What does that mean for our work in the Carolinas, and especially the Charlotte community we’re proud to call home? We will never abandon our commitment to local and regional partners. This work serves as both an opportunity to improve outcomes for people where we live and a chance to learn by working at the frontlines of social good.

Over the next three years, that research will inform the development of new service lines including two new offerings in 2024: Community Voice and Collaboration Management. We are also conducting new pilots on our digital community of practice platform – Cultivate Impact™ – toward formalizing it as a part of our solutioning process.

2. Evolve our operational infrastructure and workplace culture to be more optimized, team-based and sustainable.

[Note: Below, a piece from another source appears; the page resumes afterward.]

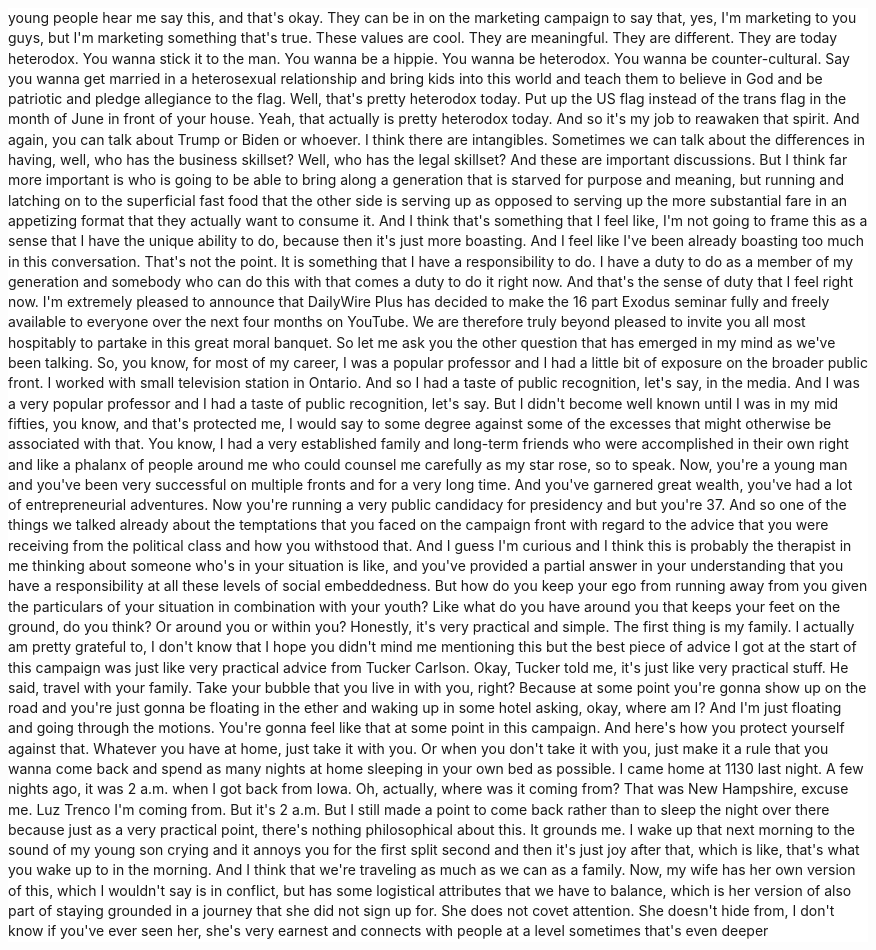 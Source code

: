 young people hear me say this, and that's okay. They can be in on the marketing campaign to say that, yes, I'm marketing to you guys, but I'm marketing something that's true. These values are cool. They are meaningful. They are different. They are today heterodox. You wanna stick it to the man. You wanna be a hippie. You wanna be heterodox. You wanna be counter-cultural. Say you wanna get married in a heterosexual relationship and bring kids into this world and teach them to believe in God and be patriotic and pledge allegiance to the flag. Well, that's pretty heterodox today. Put up the US flag instead of the trans flag in the month of June in front of your house. Yeah, that actually is pretty heterodox today. And so it's my job to reawaken that spirit. And again, you can talk about Trump or Biden or whoever. I think there are intangibles. Sometimes we can talk about the differences in having, well, who has the business skillset? Well, who has the legal skillset? And these are important discussions. But I think far more important is who is going to be able to bring along a generation that is starved for purpose and meaning, but running and latching on to the superficial fast food that the other side is serving up as opposed to serving up the more substantial fare in an appetizing format that they actually want to consume it. And I think that's something that I feel like, I'm not going to frame this as a sense that I have the unique ability to do, because then it's just more boasting. And I feel like I've been already boasting too much in this conversation. That's not the point. It is something that I have a responsibility to do. I have a duty to do as a member of my generation and somebody who can do this with that comes a duty to do it right now. And that's the sense of duty that I feel right now. I'm extremely pleased to announce that DailyWire Plus has decided to make the 16 part Exodus seminar fully and freely available to everyone over the next four months on YouTube. We are therefore truly beyond pleased to invite you all most hospitably to partake in this great moral banquet. So let me ask you the other question that has emerged in my mind as we've been talking. So, you know, for most of my career, I was a popular professor and I had a little bit of exposure on the broader public front. I worked with small television station in Ontario. And so I had a taste of public recognition, let's say, in the media. And I was a very popular professor and I had a taste of public recognition, let's say. But I didn't become well known until I was in my mid fifties, you know, and that's protected me, I would say to some degree against some of the excesses that might otherwise be associated with that. You know, I had a very established family and long-term friends who were accomplished in their own right and like a phalanx of people around me who could counsel me carefully as my star rose, so to speak. Now, you're a young man and you've been very successful on multiple fronts and for a very long time. And you've garnered great wealth, you've had a lot of entrepreneurial adventures. Now you're running a very public candidacy for presidency and but you're 37. And so one of the things we talked already about the temptations that you faced on the campaign front with regard to the advice that you were receiving from the political class and how you withstood that. And I guess I'm curious and I think this is probably the therapist in me thinking about someone who's in your situation is like, and you've provided a partial answer in your understanding that you have a responsibility at all these levels of social embeddedness. But how do you keep your ego from running away from you given the particulars of your situation in combination with your youth? Like what do you have around you that keeps your feet on the ground, do you think? Or around you or within you? Honestly, it's very practical and simple. The first thing is my family. I actually am pretty grateful to, I don't know that I hope you didn't mind me mentioning this but the best piece of advice I got at the start of this campaign was just like very practical advice from Tucker Carlson. Okay, Tucker told me, it's just like very practical stuff. He said, travel with your family. Take your bubble that you live in with you, right? Because at some point you're gonna show up on the road and you're just gonna be floating in the ether and waking up in some hotel asking, okay, where am I? And I'm just floating and going through the motions. You're gonna feel like that at some point in this campaign. And here's how you protect yourself against that. Whatever you have at home, just take it with you. Or when you don't take it with you, just make it a rule that you wanna come back and spend as many nights at home sleeping in your own bed as possible. I came home at 1130 last night. A few nights ago, it was 2 a.m. when I got back from Iowa. Oh, actually, where was it coming from? That was New Hampshire, excuse me. Luz Trenco I'm coming from. But it's 2 a.m. But I still made a point to come back rather than to sleep the night over there because just as a very practical point, there's nothing philosophical about this. It grounds me. I wake up that next morning to the sound of my young son crying and it annoys you for the first split second and then it's just joy after that, which is like, that's what you wake up to in the morning. And I think that we're traveling as much as we can as a family. Now, my wife has her own version of this, which I wouldn't say is in conflict, but has some logistical attributes that we have to balance, which is her version of also part of staying grounded in a journey that she did not sign up for. She does not covet attention. She doesn't hide from, I don't know if you've ever seen her, she's very earnest and connects with people at a level sometimes that's even deeper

The biggest difference between the Next Stage of today and the modest consulting firm that declared its existence in 2014 is the collection of talent we have assembled. Our company now comprises seven full-time staff members and a diverse team of contractors and subject matter experts. We are a collective of passionate do-gooders (who we call ‘Next Stagers’) working together to live our shared values.

Our growth led us to establish a base of operations in an office on Central Avenue in the Plaza-Midwood neighborhood of Charlotte. We are so proud of our space and of the mural that greets visitors. Through ArtPop’s Inspiration Projects program, we commissioned artist Darion Fleming to transform our office entryway with a mural depicting his take on our theory of change. It now also adorns the top of our weekly newsletter, appropriately renamed The Intersection.

The onboarding of an office was needed in part as a result of a team-based shift in our work. We are now facilitating more long-term, multi-year engagements with clients that bring our entire team forward to advance positive outcomes. This shift has led to a far healthier and more sustainable approach to working.

Our new strategic plan calls for continued development of our internal operations to support this new way of working. We will leverage technology and project management tools to strengthen workflows and foster cross-team collaboration as we grow our staff team. We are also deeply committed to developing a workplace culture to encourage personal and professional growth while prioritizing both individual and team health and well-being.

3. Grow awareness, engagement and buy-in, realizing the resources needed to fuel the company‘s mission of social change.

From the very beginning, we have always described Next Stage as a social enterprise. We are shaped by our values and guiding principles, working with and through our clients to make the world we want to see. Every investment in our services sustains a commitment to a social mission that manifests in a variety of ways.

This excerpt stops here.